● Records:
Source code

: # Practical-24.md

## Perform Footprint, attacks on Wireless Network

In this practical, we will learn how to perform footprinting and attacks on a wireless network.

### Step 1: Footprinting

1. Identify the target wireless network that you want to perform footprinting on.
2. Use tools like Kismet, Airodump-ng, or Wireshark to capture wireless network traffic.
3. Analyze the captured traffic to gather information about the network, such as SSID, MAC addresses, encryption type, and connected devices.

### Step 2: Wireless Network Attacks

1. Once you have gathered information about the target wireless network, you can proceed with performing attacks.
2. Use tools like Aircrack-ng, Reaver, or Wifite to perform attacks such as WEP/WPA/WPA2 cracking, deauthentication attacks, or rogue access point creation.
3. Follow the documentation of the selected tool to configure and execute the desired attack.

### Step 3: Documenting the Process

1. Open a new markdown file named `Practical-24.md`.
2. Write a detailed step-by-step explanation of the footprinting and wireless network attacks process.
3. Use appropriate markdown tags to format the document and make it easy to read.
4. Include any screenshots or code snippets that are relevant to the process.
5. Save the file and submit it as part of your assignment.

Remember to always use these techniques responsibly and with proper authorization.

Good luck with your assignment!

● Work item:
Restate word for word the lines in the material above from the one with "In this practical, we" to the one with "3. Use appropriate"; both of those lines count, and nothing else does.

● Task output:
In this practical, we will learn how to perform footprinting and attacks on a wireless network.

### Step 1: Footprinting

1. Identify the target wireless network that you want to perform footprinting on.
2. Use tools like Kismet, Airodump-ng, or Wireshark to capture wireless network traffic.
3. Analyze the captured traffic to gather information about the network, such as SSID, MAC addresses, encryption type, and connected devices.

### Step 2: Wireless Network Attacks

1. Once you have gathered information about the target wireless network, you can proceed with performing attacks.
2. Use tools like Aircrack-ng, Reaver, or Wifite to perform attacks such as WEP/WPA/WPA2 cracking, deauthentication attacks, or rogue access point creation.
3. Follow the documentation of the selected tool to configure and execute the desired attack.

### Step 3: Documenting the Process

1. Open a new markdown file named `Practical-24.md`.
2. Write a detailed step-by-step explanation of the footprinting and wireless network attacks process.
3. Use appropriate markdown tags to format the document and make it easy to read.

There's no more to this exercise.